March 14, 2024 at 8:43 pm
Hi everyone
I am looking at improving the performance of my queries. There is an approach I am considering but I don't know if it will actually improve things or not. I won't know until I try (which I will) but I am interested in getting some feedback from the community.
Query 1
select *
from (
select field1,field2
from table1
)
Query 2
select field1,field2
into #temp1
from table1
select *
from @temp1
Query 1 has a nested sub-query but Query 2 does not. Query 2 uses a #temp table to store the results. Which one should perform faster?
I have a lot of Query 1 type of queries that I am considering to moving to Query 2 format. I would like to get some feedback from the community to see if either one is "better".
Thank you
March 14, 2024 at 9:38 pm
For some reason, you didn't ask -- perhaps deliberately -- about the simplest and probably the best option, which is just:
SELECT field1,field2
FROM table1
Because there is no where clause, none of the queries are likely to benefit disproportionately, if at all, from an index.
For this simple example, Query 1 will probably perform as well as the simple select w/o subquery.
Query 2 has the overhead of writes plus extra reads vs. Query 1.
March 14, 2024 at 9:52 pm
For some reason, you didn't ask -- perhaps deliberately -- about the simplest and probably the best option, which is just:
SELECT field1,field2
FROM table1Because there is no where clause, none of the queries are likely to benefit disproportionately, if at all, from an index.
For this simple example, Query 1 will probably perform as well as the simple select w/o subquery. Query 2 has the overhead of writes plus extra reads vs. Query 1.

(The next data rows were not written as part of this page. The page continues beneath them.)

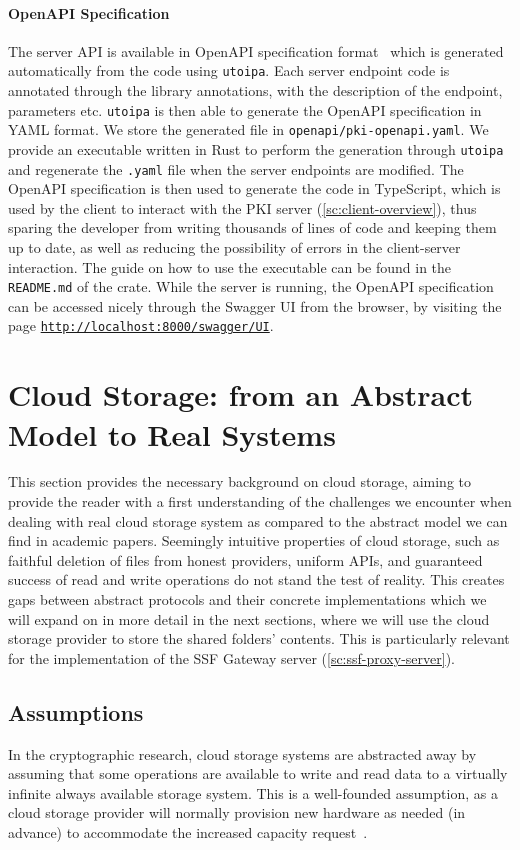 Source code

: \paragraph{OpenAPI Specification}
The server API is available in OpenAPI
specification format~\cite{OpenAPISurvey} 
which is generated automatically from the code using
\texttt{utoipa}. Each server endpoint code is
annotated through the library annotations, with the description
of the endpoint, parameters etc. \texttt{utoipa} is then
able to generate the OpenAPI specification in YAML format.
We store the generated file in \texttt{openapi/pki-openapi.yaml}.
We provide an executable written in Rust to perform the generation
through \texttt{utoipa} and regenerate the \texttt{.yaml}
file when the server endpoints are modified.
The OpenAPI specification is then used to generate the
code in TypeScript, which is used by the client to interact
with the PKI server (\cref{sc:client-overview}), thus sparing
the developer from writing thousands of lines of code and keeping them up to date, 
as well as reducing the possibility of errors in the client-server interaction. 
The guide on how to use the executable can be found in the \texttt{README.md}
of the crate.
While the server is running, the OpenAPI specification can be
accessed nicely through the Swagger UI from the browser, 
by visiting the page \texttt{\url{http://localhost:8000/swagger/UI}}.

\section{Cloud Storage: from an Abstract Model to Real Systems}\label{sc:cloud-storage}

This section provides the necessary background on cloud storage,
aiming to provide the reader with a first understanding of the challenges
we encounter when dealing with real cloud storage system
as compared to the abstract model we can find in academic papers.
Seemingly intuitive properties of cloud storage, such as faithful deletion of files from honest
providers, uniform APIs, and guaranteed success of read and write operations do not stand the test
of reality.
This creates gaps between abstract protocols and their concrete implementations
which we will expand on in more detail in the next sections,
where we will use the cloud storage provider to store the shared folders' contents.
This is particularly relevant for the implementation of the
SSF Gateway server (\cref{sc:ssf-proxy-server}).

\subsection{Assumptions}\label{scc:cloud-storage-assumptions}
In the cryptographic research, cloud storage systems are abstracted away by assuming
that some operations are available to write and read data to a virtually
infinite always available storage system.
This is a well-founded assumption, as a cloud storage provider
will normally provision new hardware as needed (in advance) to accommodate the
increased capacity request~\cite{AzureBlobStorage}.


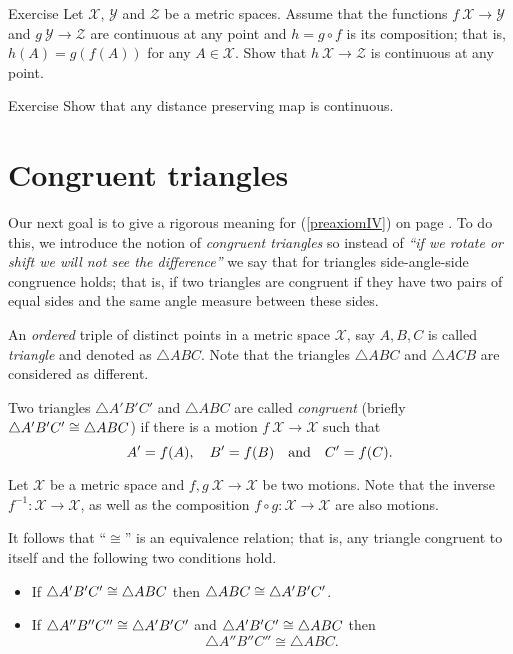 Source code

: \begin{thm}{Exercise}\label{ex:comp+cont}
Let $\mathcal{X}$, $\mathcal{Y}$ and $\mathcal{Z}$ be a metric spaces.
Assume that the functions $f\:\mathcal{X}\to\mathcal{Y}$
and $g\:\mathcal{Y}\to\mathcal{Z}$ are continuous at any point
and $h=g\circ f$ is its composition;
that is, $h(A)=g(f(A))$ for any $A\in \mathcal{X}$.
Show that $h\:\mathcal{X}\to\mathcal{Z}$ is continuous at any point.
\end{thm}

\begin{thm}{Exercise}\label{ex:isom-cont}
Show that any distance preserving map is continuous.
\end{thm}




\section*{Congruent triangles} 

Our next goal is to give a rigorous meaning for  (\ref{preaxiomIV}) on page \pageref{preaxiomIV}.
To do this, we introduce the notion of {}\emph{congruent triangles}
so instead of {}\emph{``if we rotate or shift we will not see the difference''} we say that for triangles side-angle-side congruence holds;
that is, if two triangles are congruent if they have two pairs of equal sides and the same angle measure between these sides.

An {}\emph{ordered} triple of distinct points in a metric space $\mathcal{X}$, 
say $A,B,C$
is called \emph{triangle}\label{page:def:triangle} and denoted as $\triangle A B C$.
Note that the triangles $\triangle A B C$ and $\triangle A C B$ are considered as different.

Two triangles $\triangle A' B' C'$ and $\triangle A B C$ are called 
\emph{congruent}
(briefly $\triangle A' B' C'\z\cong\triangle A B C$) if there is a motion $f\:\mathcal{X}\to\mathcal{X}$ such that 
\[A'\z=f(A),
\quad
B'=f(B)
\quad
\text{and}
\quad
C'=f(C).\]

Let $\mathcal X$ be a metric space
and $f,g\:\mathcal X\to\mathcal X$ be two motions.
Note that the inverse $f^{-1}:\mathcal X\to\mathcal X$,
as well as the composition $f\circ g:\mathcal X\to\mathcal X$
are also motions.

It follows that ``$\cong$'' is an equivalence relation;
that is, any triangle congruent to itself and the following two conditions hold.
\begin{itemize} 
\item If $\triangle A' B' C'\z\cong\triangle A B C$ then $\triangle A B C\z\cong\triangle A' B' C'$.
\item If $\triangle A'' B'' C''\z\cong\triangle A' B' C'$ and $\triangle A' B' C'\z\cong\triangle A B C$ 
then 
$$\triangle A'' B'' C''\cong\triangle A B C.$$
\end{itemize}


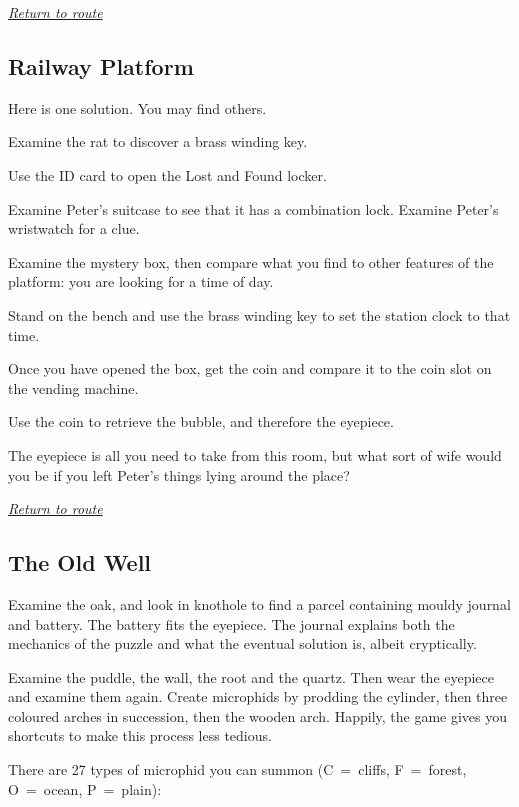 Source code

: \documentclass[a5paper]{extarticle}
\begin{document}
\hyperref[sec:route-1]{\emph{Return to route}}

\newpage
\subsection{Railway Platform}\label{sec:sol-Railway-Platform}

Here is one solution. You may find others.

Examine the rat to discover a brass winding key.

Use the ID card to open the Lost and Found locker.

Examine Peter's suitcase to see that it has a combination lock.
Examine Peter's wristwatch for a clue.

Examine the mystery box, then compare what you find to other features of the platform:
you are looking for a time of day.

Stand on the bench and use the brass winding key to set the station clock to that time.

Once you have opened the box, get the coin and compare it to the coin slot on the vending machine.

Use the coin to retrieve the bubble, and therefore the eyepiece.

The eyepiece is all you need to take from this room,
but what sort of wife would you be if you left Peter's things lying around the place?

\hyperref[sec:route-2]{\emph{Return to route}}

\newpage
\subsection{The Old Well}\label{sec:sol-The-Old-Well}

Examine the oak, and look in knothole to find a parcel containing mouldy journal and battery.
The battery fits the eyepiece.
The journal explains both the mechanics of the puzzle and what the eventual solution is,
albeit cryptically.

Examine the puddle, the wall, the root and the quartz.
Then wear the eyepiece and examine them again.
Create microphids by prodding the cylinder,
then three coloured arches in succession, then the wooden arch.
Happily, the game gives you shortcuts to make this process less tedious.

There are 27 types of microphid you can summon (C~=~cliffs, F~=~forest, O~=~ocean, P~=~plain):
\end{document}

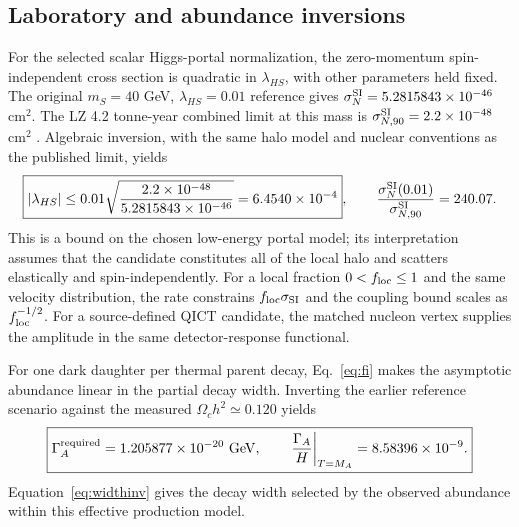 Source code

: \subsection{Laboratory and abundance inversions}

For the selected scalar Higgs-portal normalization, the zero-momentum spin-independent cross section is quadratic in $\lambda_{HS}$, with other parameters held fixed. The original $m_S=40$ GeV, $\lambda_{HS}=0.01$ reference gives $\sigma^{\rm SI}_N=5.2815843\times10^{-46}$ cm$^2$. The LZ 4.2 tonne-year combined limit at this mass is $\sigma^{\rm SI}_{N,90}=2.2\times10^{-48}$ cm$^2$ \cite{LZ25}. Algebraic inversion, with the same halo model and nuclear conventions as the published limit, yields
\begin{equation}\label{eq:portalbound}
\boxed{|\lambda_{HS}|\leq 0.01\sqrt{\frac{2.2\times10^{-48}}{5.2815843\times10^{-46}}}=6.4540\times10^{-4}},\qquad
\frac{\sigma_N^{\rm SI}(0.01)}{\sigma_{N,90}^{\rm SI}}=240.07.
\end{equation}
This is a bound on the chosen low-energy portal model; its interpretation assumes that the candidate constitutes all of the local halo and scatters elastically and spin-independently. For a local fraction $0<f_{\rm loc}\leq1$ and the same velocity distribution, the rate constrains $f_{\rm loc}\sigma_{\rm SI}$ and the coupling bound scales as $f_{\rm loc}^{-1/2}$.  For a source-defined QICT candidate, the matched nucleon vertex supplies the amplitude in the same detector-response functional.

For one dark daughter per thermal parent decay, Eq.~\eqref{eq:fi} makes the asymptotic abundance linear in the partial decay width. Inverting the earlier reference scenario against the measured $\Omega_ch^2\simeq0.120$ \cite{Planck} yields
\begin{equation}\label{eq:widthinv}
\boxed{\Gamma_A^{\rm required}=1.205877\times10^{-20}\ \Gev,\qquad
\left.\frac{\Gamma_A}{H}\right|_{T=M_A}=8.58396\times10^{-9}.}
\end{equation}
Equation~\eqref{eq:widthinv} gives the decay width selected by the observed abundance within this effective production model.

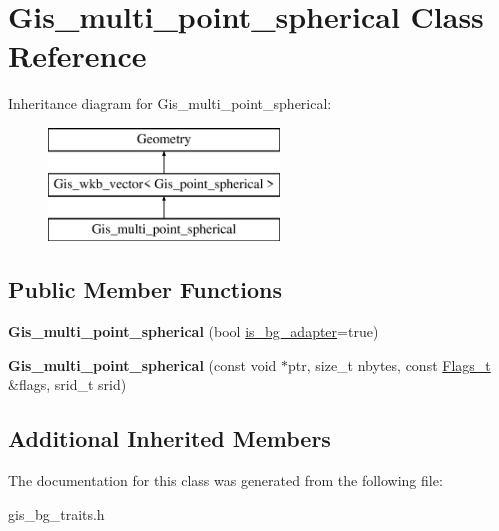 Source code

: \hypertarget{classGis__multi__point__spherical}{}\section{Gis\+\_\+multi\+\_\+point\+\_\+spherical Class Reference}
\label{classGis__multi__point__spherical}
Inheritance diagram for Gis\+\_\+multi\+\_\+point\+\_\+spherical\+:\begin{figure}[H]
\begin{center}
\leavevmode
\includegraphics[height=3.000000cm]{classGis__multi__point__spherical}
\end{center}
\end{figure}
\subsection*{Public Member Functions}
\begin{DoxyCompactItemize}
\item 
\mbox{\label{classGis__multi__point__spherical_a592d939ebc85a0b0be3115ab073d6084}} 
{\bfseries Gis\+\_\+multi\+\_\+point\+\_\+spherical} (bool \mbox{\hyperlink{classGeometry_ada614004627a9e7af129e51a34242af9}{is\+\_\+bg\+\_\+adapter}}=true)
\item 
\mbox{\label{classGis__multi__point__spherical_a884f2da4d865ab6bff7bf899bc500578}} 
{\bfseries Gis\+\_\+multi\+\_\+point\+\_\+spherical} (const void $\ast$ptr, size\+\_\+t nbytes, const \mbox{\hyperlink{classGeometry_1_1Flags__t}{Flags\+\_\+t}} \&flags, srid\+\_\+t srid)
\end{DoxyCompactItemize}
\subsection*{Additional Inherited Members}


The documentation for this class was generated from the following file\+:\begin{DoxyCompactItemize}
\item 
gis\+\_\+bg\+\_\+traits.\+h\end{DoxyCompactItemize}
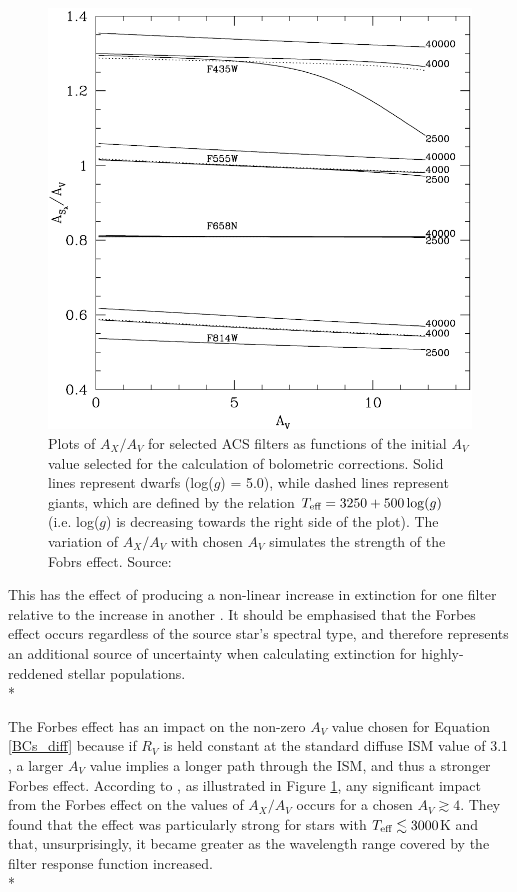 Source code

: \documentclass[12pt, a4paper]{report}
\begin{document}
\begin{figure}[h!]
\begin{center}
\includegraphics[width=1.0\textwidth]{girardi_forbes_effect_figure.png}
\caption{Plots of $A_{X}/A_{V}$ for selected ACS filters as functions of the initial $A_{V}$ value selected for the calculation of bolometric corrections. Solid lines represent dwarfs (log($g$) = 5.0), while dashed lines represent giants, which are defined by the relation $T_{\textnormal{eff}} = 3250 + 500\log(g)$ (i.e. log($g$) is decreasing towards the right side of the plot). The variation of $A_{X}/A_{V}$ with chosen $A_{V}$ simulates the  strength of the Fobrs effect. Source: \cite{2008PASP..120..583G}}
\end{center}
\label{girardi_forbes}
\end{figure}

This has the effect of producing a non-linear increase in extinction for one filter relative to the increase in another \citep{1995A&AS..109..293G,2008PASP..120..583G}. It should be emphasised that the Forbes effect occurs regardless of the source star's spectral type, and therefore represents an additional source of uncertainty when calculating extinction for highly-reddened stellar populations. \\*

The Forbes effect has an impact on the non-zero $A_{V}$ value chosen for Equation \ref{BCs_diff} because if $R_{V}$ is held constant at the standard diffuse ISM value of 3.1 \citep{1989ApJ...345..245C}, a larger $A_{V}$ value implies a longer path through the ISM, and thus a stronger Forbes effect. According to \cite{2008PASP..120..583G}, as illustrated in Figure \ref{girardi_forbes}, any significant impact from the Forbes effect on the values of $A_{X}/A_{V}$ occurs for a chosen $A_{V} \gtrsim 4$. They found that the effect was particularly strong for stars with $T_{\textnormal{eff}} \lesssim 3000$K and that, unsurprisingly, it became greater as the wavelength range covered by the filter response function increased.\\*
\end{document}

I see what you mean. I wasn't clear so my apologies for that.
The examples I provided are just simple examples to illustrate the two types of queries. One is nested (with no use of #temp) and other isn't nested (but uses #temp). The actual query has many layers of nested queries (some have close to 4 to 5 layers of nested queries). I am thinking of moving them all out of the nested logic and then put them into separate #temp tables. The end result will be much simpler to read. The only thing is that its going to take a bit of time (which I can definitely do no problem). I just want to see if one approach is theoretically more faster than the other or not that way I know what to expect. Members here have alot of experience so any guidance would be much appreciated. In theory, which approach should be faster? or is there no real performance gain?
Ideally, I only want each sub-query to be run once only. If the current layout of having many layers is forcing a particular sub-query to be re-run then that would be a major performance issue which needs to be addressed.
I am fairly new to SS. I write queries for a hobby so I don't have that kind of professional experience using real-life DB that alot of members here have. I learn by doing (which is ok).
Does that help explain my question? Again, my apologies for not being clear earlier in my post.
March 14, 2024 at 11:01 pm
The optimiser should be able to simplify the query to remove the nesting so it might not make much difference.
One of the big advantages of putting you results into a temporary table, if you have a lot of rows, and then using that within another query is that you can index the temporary table to improve performance.
March 14, 2024 at 11:51 pm
The optimiser should be able to simplify the query to remove the nesting so it might not make much difference.
One of the big advantages of putting you results into a temporary table, if you have a lot of rows, and then using that within another query is that you can index the temporary table to improve performance.
I can try the index approach to see how it impacts performance. What type of index do you suggest?
March 15, 2024 at 12:04 am
Jonathan AC Roberts wrote:The optimiser should be able to simplify the query to remove the nesting so it might not make much difference.
One of the big advantages of putting you results into a temporary table, if you have a lot of rows, and then using that within another query is that you can index the temporary table to improve performance.
I can try the index approach to see how it impacts performance. What type of index do you suggest?
As I haven't seen the table I can't say more than one which will help the next query the temporary table is used in.
I normally create the temporary table with a clustered index on before rows are inserted into it. If you want more information you will have to provide your queries.
March 15, 2024 at 12:10 am
water490 wrote:Jonathan AC Roberts wrote:The optimiser should be able to simplify the query to remove the nesting so it might not make much difference.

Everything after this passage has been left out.